## WORK REQUIRED
Output the entries below without any alteration.

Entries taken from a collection

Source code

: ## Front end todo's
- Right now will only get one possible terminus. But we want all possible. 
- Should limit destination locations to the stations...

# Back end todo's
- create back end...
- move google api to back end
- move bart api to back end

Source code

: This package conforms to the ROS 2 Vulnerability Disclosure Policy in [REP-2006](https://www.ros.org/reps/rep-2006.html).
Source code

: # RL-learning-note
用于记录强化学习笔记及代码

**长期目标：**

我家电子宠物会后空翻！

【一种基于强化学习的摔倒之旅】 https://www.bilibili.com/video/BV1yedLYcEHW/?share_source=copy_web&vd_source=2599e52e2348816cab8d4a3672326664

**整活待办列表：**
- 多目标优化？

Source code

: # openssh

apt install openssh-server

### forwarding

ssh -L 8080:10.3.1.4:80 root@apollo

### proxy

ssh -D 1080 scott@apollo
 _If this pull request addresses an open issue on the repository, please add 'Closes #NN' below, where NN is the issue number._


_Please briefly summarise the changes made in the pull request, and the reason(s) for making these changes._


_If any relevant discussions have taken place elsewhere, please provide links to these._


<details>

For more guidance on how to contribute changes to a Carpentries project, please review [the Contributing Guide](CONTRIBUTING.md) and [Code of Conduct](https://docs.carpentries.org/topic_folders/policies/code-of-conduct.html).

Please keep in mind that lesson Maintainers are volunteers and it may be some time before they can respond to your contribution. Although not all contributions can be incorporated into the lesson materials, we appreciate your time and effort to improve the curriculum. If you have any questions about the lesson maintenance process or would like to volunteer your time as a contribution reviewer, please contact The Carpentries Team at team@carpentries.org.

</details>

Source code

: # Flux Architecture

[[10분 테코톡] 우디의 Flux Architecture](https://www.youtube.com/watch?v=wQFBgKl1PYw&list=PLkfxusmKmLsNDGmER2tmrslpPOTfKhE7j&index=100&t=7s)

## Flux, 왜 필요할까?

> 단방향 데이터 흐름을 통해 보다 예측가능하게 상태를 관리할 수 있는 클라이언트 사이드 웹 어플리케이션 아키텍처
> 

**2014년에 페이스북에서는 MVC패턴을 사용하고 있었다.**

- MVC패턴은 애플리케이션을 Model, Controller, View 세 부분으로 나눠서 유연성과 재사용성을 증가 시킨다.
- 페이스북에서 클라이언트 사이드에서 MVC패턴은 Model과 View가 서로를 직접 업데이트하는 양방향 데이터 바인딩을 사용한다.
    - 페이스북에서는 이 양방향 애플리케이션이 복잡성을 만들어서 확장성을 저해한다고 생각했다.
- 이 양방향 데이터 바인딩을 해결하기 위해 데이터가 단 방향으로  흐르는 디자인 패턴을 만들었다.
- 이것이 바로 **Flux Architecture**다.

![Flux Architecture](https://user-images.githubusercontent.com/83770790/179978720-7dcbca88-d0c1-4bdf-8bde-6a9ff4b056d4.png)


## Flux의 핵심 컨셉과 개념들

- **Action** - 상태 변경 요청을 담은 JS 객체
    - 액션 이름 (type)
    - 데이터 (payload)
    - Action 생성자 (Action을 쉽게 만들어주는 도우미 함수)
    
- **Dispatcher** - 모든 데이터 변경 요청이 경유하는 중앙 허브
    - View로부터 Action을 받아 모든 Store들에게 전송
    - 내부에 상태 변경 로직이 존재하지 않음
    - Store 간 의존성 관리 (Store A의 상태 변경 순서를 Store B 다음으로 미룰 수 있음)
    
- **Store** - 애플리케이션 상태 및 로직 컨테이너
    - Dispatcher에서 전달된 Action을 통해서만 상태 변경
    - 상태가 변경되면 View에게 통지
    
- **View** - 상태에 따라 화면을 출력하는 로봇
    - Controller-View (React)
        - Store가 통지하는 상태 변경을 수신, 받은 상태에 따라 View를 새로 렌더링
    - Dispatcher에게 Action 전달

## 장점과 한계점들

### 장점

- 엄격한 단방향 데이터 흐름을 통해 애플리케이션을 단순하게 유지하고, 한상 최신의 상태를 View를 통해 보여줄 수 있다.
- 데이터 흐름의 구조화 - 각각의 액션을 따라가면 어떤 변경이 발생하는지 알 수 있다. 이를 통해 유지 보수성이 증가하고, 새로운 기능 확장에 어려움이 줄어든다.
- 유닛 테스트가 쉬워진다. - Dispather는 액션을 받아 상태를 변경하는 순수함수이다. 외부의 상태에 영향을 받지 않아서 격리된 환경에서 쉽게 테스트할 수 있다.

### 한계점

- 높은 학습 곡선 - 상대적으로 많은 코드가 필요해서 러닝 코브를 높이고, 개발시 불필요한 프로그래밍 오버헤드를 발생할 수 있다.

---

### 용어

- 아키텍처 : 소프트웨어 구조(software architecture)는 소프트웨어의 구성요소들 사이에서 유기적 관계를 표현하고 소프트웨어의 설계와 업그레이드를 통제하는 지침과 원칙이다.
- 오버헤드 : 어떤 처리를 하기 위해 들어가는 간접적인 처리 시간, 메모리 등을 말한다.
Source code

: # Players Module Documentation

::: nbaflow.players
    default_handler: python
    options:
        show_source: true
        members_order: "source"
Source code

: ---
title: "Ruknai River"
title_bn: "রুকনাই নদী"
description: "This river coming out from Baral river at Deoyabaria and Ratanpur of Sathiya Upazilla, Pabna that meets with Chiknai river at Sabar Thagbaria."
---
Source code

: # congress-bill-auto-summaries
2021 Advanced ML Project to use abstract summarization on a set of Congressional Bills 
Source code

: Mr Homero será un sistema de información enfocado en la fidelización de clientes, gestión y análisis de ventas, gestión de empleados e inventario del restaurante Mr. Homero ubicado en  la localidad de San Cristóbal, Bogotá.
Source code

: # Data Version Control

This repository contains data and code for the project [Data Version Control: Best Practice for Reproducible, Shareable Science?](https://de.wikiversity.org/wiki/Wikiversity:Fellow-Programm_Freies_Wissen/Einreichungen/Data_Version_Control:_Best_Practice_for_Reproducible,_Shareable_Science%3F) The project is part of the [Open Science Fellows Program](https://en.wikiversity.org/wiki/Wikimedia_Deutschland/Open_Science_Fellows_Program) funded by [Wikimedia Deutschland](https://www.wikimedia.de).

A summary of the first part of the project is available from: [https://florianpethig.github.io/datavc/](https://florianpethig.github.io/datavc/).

## RESPONSE TO THE TASK
Source code

: ## Front end todo's
- Right now will only get one possible terminus. But we want all possible. 
- Should limit destination locations to the stations...

# Back end todo's
- create back end...
- move google api to back end
- move bart api to back end

Source code

: This package conforms to the ROS 2 Vulnerability Disclosure Policy in [REP-2006](https://www.ros.org/reps/rep-2006.html).
Source code

: # RL-learning-note
用于记录强化学习笔记及代码

**长期目标：**

我家电子宠物会后空翻！

【一种基于强化学习的摔倒之旅】 https://www.bilibili.com/video/BV1yedLYcEHW/?share_source=copy_web&vd_source=2599e52e2348816cab8d4a3672326664

**整活待办列表：**
- 多目标优化？

Source code

: # openssh

apt install openssh-server

### forwarding

ssh -L 8080:10.3.1.4:80 root@apollo

### proxy

ssh -D 1080 scott@apollo
 _If this pull request addresses an open issue on the repository, please add 'Closes #NN' below, where NN is the issue number._


_Please briefly summarise the changes made in the pull request, and the reason(s) for making these changes._


_If any relevant discussions have taken place elsewhere, please provide links to these._


<details>

For more guidance on how to contribute changes to a Carpentries project, please review [the Contributing Guide](CONTRIBUTING.md) and [Code of Conduct](https://docs.carpentries.org/topic_folders/policies/code-of-conduct.html).

Please keep in mind that lesson Maintainers are volunteers and it may be some time before they can respond to your contribution. Although not all contributions can be incorporated into the lesson materials, we appreciate your time and effort to improve the curriculum. If you have any questions about the lesson maintenance process or would like to volunteer your time as a contribution reviewer, please contact The Carpentries Team at team@carpentries.org.

</details>

Source code

: # Flux Architecture

[[10분 테코톡] 우디의 Flux Architecture](https://www.youtube.com/watch?v=wQFBgKl1PYw&list=PLkfxusmKmLsNDGmER2tmrslpPOTfKhE7j&index=100&t=7s)

## Flux, 왜 필요할까?

> 단방향 데이터 흐름을 통해 보다 예측가능하게 상태를 관리할 수 있는 클라이언트 사이드 웹 어플리케이션 아키텍처
> 

**2014년에 페이스북에서는 MVC패턴을 사용하고 있었다.**

- MVC패턴은 애플리케이션을 Model, Controller, View 세 부분으로 나눠서 유연성과 재사용성을 증가 시킨다.
- 페이스북에서 클라이언트 사이드에서 MVC패턴은 Model과 View가 서로를 직접 업데이트하는 양방향 데이터 바인딩을 사용한다.
    - 페이스북에서는 이 양방향 애플리케이션이 복잡성을 만들어서 확장성을 저해한다고 생각했다.
- 이 양방향 데이터 바인딩을 해결하기 위해 데이터가 단 방향으로  흐르는 디자인 패턴을 만들었다.
- 이것이 바로 **Flux Architecture**다.

![Flux Architecture](https://user-images.githubusercontent.com/83770790/179978720-7dcbca88-d0c1-4bdf-8bde-6a9ff4b056d4.png)


## Flux의 핵심 컨셉과 개념들

- **Action** - 상태 변경 요청을 담은 JS 객체
    - 액션 이름 (type)
    - 데이터 (payload)
    - Action 생성자 (Action을 쉽게 만들어주는 도우미 함수)
    
- **Dispatcher** - 모든 데이터 변경 요청이 경유하는 중앙 허브
    - View로부터 Action을 받아 모든 Store들에게 전송
    - 내부에 상태 변경 로직이 존재하지 않음
    - Store 간 의존성 관리 (Store A의 상태 변경 순서를 Store B 다음으로 미룰 수 있음)
    
- **Store** - 애플리케이션 상태 및 로직 컨테이너
    - Dispatcher에서 전달된 Action을 통해서만 상태 변경
    - 상태가 변경되면 View에게 통지
    
- **View** - 상태에 따라 화면을 출력하는 로봇
    - Controller-View (React)
        - Store가 통지하는 상태 변경을 수신, 받은 상태에 따라 View를 새로 렌더링
    - Dispatcher에게 Action 전달

## 장점과 한계점들

### 장점

- 엄격한 단방향 데이터 흐름을 통해 애플리케이션을 단순하게 유지하고, 한상 최신의 상태를 View를 통해 보여줄 수 있다.
- 데이터 흐름의 구조화 - 각각의 액션을 따라가면 어떤 변경이 발생하는지 알 수 있다. 이를 통해 유지 보수성이 증가하고, 새로운 기능 확장에 어려움이 줄어든다.
- 유닛 테스트가 쉬워진다. - Dispather는 액션을 받아 상태를 변경하는 순수함수이다. 외부의 상태에 영향을 받지 않아서 격리된 환경에서 쉽게 테스트할 수 있다.

### 한계점

- 높은 학습 곡선 - 상대적으로 많은 코드가 필요해서 러닝 코브를 높이고, 개발시 불필요한 프로그래밍 오버헤드를 발생할 수 있다.

---

### 용어

- 아키텍처 : 소프트웨어 구조(software architecture)는 소프트웨어의 구성요소들 사이에서 유기적 관계를 표현하고 소프트웨어의 설계와 업그레이드를 통제하는 지침과 원칙이다.
- 오버헤드 : 어떤 처리를 하기 위해 들어가는 간접적인 처리 시간, 메모리 등을 말한다.
Source code

: # Players Module Documentation

::: nbaflow.players
    default_handler: python
    options:
        show_source: true
        members_order: "source"
Source code

: ---
title: "Ruknai River"
title_bn: "রুকনাই নদী"
description: "This river coming out from Baral river at Deoyabaria and Ratanpur of Sathiya Upazilla, Pabna that meets with Chiknai river at Sabar Thagbaria."
---
Source code

: # congress-bill-auto-summaries
2021 Advanced ML Project to use abstract summarization on a set of Congressional Bills 
Source code

: Mr Homero será un sistema de información enfocado en la fidelización de clientes, gestión y análisis de ventas, gestión de empleados e inventario del restaurante Mr. Homero ubicado en  la localidad de San Cristóbal, Bogotá.
Source code

: # Data Version Control

This repository contains data and code for the project [Data Version Control: Best Practice for Reproducible, Shareable Science?](https://de.wikiversity.org/wiki/Wikiversity:Fellow-Programm_Freies_Wissen/Einreichungen/Data_Version_Control:_Best_Practice_for_Reproducible,_Shareable_Science%3F) The project is part of the [Open Science Fellows Program](https://en.wikiversity.org/wiki/Wikimedia_Deutschland/Open_Science_Fellows_Program) funded by [Wikimedia Deutschland](https://www.wikimedia.de).

A summary of the first part of the project is available from: [https://florianpethig.github.io/datavc/](https://florianpethig.github.io/datavc/).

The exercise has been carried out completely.